[Opening PROVIDED MATERIAL section]

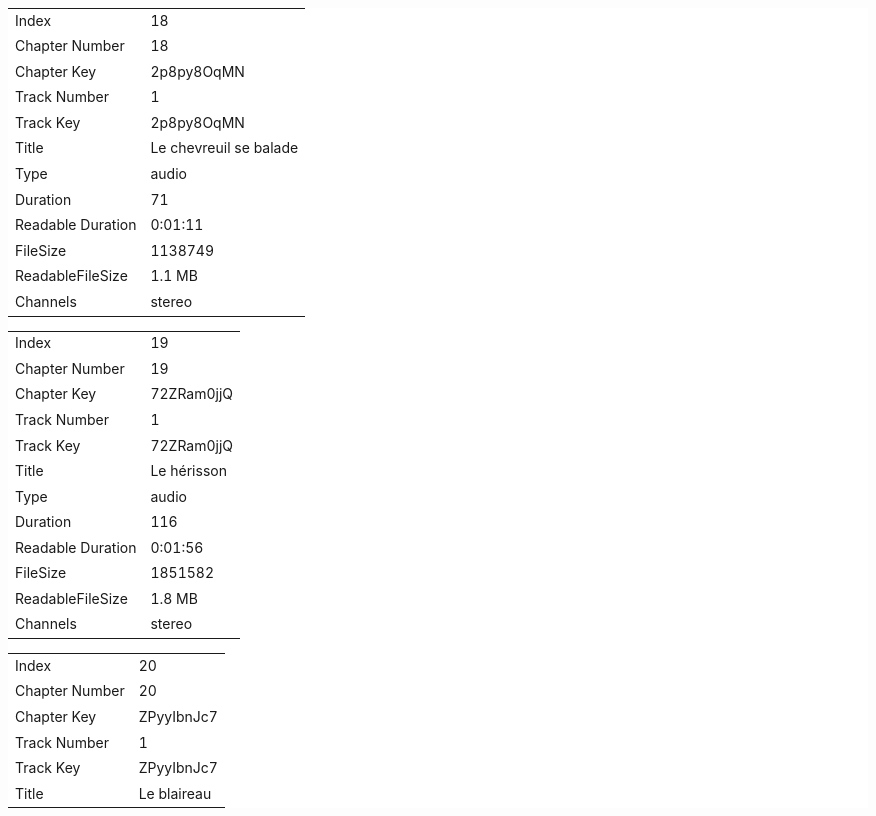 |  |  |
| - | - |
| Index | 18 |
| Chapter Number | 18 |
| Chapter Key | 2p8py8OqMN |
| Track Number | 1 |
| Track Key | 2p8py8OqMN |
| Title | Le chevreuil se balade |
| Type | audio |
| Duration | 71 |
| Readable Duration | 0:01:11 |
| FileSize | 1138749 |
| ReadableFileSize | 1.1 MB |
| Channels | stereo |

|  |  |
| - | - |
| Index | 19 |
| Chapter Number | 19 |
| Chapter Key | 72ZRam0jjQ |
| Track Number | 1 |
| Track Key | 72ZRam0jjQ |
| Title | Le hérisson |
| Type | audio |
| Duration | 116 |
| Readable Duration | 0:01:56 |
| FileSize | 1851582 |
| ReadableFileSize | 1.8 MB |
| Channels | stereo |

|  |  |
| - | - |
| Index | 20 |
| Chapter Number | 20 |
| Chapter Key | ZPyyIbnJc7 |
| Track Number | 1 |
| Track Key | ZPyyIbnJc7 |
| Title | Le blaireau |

[Closing PROVIDED MATERIAL section]
[Opening PROVIDED MATERIAL section]

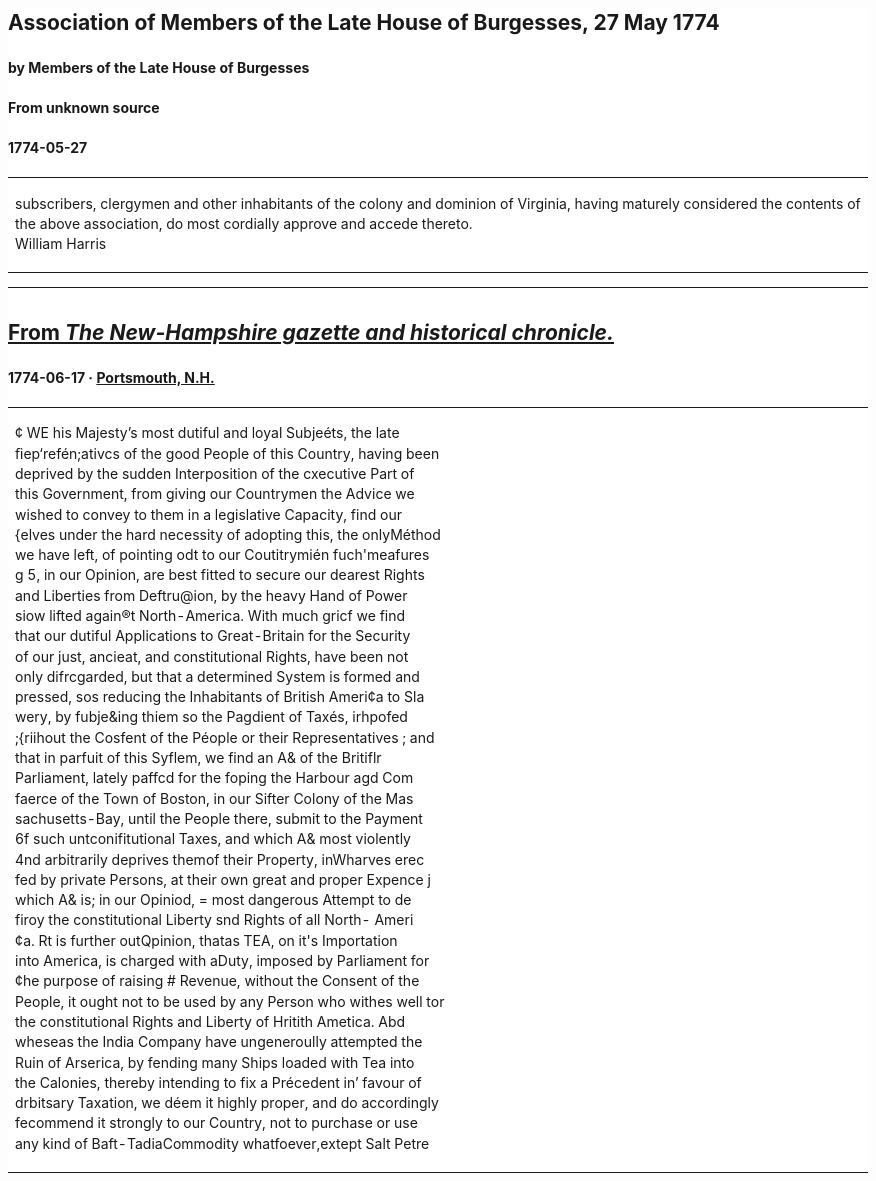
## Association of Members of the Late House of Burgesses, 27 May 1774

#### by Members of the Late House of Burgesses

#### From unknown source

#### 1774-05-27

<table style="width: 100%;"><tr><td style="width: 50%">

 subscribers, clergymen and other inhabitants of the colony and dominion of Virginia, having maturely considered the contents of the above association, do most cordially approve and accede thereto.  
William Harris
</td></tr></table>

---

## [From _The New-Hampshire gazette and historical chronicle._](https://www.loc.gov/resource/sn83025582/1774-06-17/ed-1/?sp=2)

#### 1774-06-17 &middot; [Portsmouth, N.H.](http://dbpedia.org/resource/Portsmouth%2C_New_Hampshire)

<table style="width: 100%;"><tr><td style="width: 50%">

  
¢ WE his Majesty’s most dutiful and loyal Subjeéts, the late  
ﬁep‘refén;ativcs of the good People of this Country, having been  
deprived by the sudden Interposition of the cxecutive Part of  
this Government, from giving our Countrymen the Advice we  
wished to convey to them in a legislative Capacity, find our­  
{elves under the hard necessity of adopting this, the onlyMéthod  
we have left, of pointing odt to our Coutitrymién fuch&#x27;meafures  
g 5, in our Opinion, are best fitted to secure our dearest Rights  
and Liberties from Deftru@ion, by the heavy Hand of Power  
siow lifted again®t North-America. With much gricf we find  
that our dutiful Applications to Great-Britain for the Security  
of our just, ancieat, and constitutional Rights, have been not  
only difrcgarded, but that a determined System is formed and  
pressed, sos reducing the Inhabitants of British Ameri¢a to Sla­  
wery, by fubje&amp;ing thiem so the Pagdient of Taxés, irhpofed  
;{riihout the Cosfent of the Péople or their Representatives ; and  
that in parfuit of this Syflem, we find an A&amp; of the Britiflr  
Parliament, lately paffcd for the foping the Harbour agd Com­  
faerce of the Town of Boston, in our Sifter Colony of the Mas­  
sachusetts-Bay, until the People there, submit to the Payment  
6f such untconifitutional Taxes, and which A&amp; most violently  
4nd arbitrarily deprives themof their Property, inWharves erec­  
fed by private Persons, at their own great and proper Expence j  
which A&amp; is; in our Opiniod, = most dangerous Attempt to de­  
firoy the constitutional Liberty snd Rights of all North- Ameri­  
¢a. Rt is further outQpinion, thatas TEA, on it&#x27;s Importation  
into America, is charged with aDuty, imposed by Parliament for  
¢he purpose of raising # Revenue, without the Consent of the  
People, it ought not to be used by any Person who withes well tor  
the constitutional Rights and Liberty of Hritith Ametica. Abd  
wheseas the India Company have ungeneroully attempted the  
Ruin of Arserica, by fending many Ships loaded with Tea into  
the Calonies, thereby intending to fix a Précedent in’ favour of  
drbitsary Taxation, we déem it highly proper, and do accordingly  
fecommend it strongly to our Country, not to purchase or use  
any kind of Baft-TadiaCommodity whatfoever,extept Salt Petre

[Closing PROVIDED MATERIAL section]

▶ YOUR INSTRUCTIONS
All lines above from the one holding "</td></tr></table>" to the one holding "siow lifted again®t", inclusive, are to be copied exactly; no other line is wanted.

▶ EXERCISE RESULT
</td></tr></table>

---

## [From _The New-Hampshire gazette and historical chronicle._](https://www.loc.gov/resource/sn83025582/1774-06-17/ed-1/?sp=2)

#### 1774-06-17 &middot; [Portsmouth, N.H.](http://dbpedia.org/resource/Portsmouth%2C_New_Hampshire)

<table style="width: 100%;"><tr><td style="width: 50%">

  
¢ WE his Majesty’s most dutiful and loyal Subjeéts, the late  
ﬁep‘refén;ativcs of the good People of this Country, having been  
deprived by the sudden Interposition of the cxecutive Part of  
this Government, from giving our Countrymen the Advice we  
wished to convey to them in a legislative Capacity, find our­  
{elves under the hard necessity of adopting this, the onlyMéthod  
we have left, of pointing odt to our Coutitrymién fuch&#x27;meafures  
g 5, in our Opinion, are best fitted to secure our dearest Rights  
and Liberties from Deftru@ion, by the heavy Hand of Power  
siow lifted again®t North-America. With much gricf we find  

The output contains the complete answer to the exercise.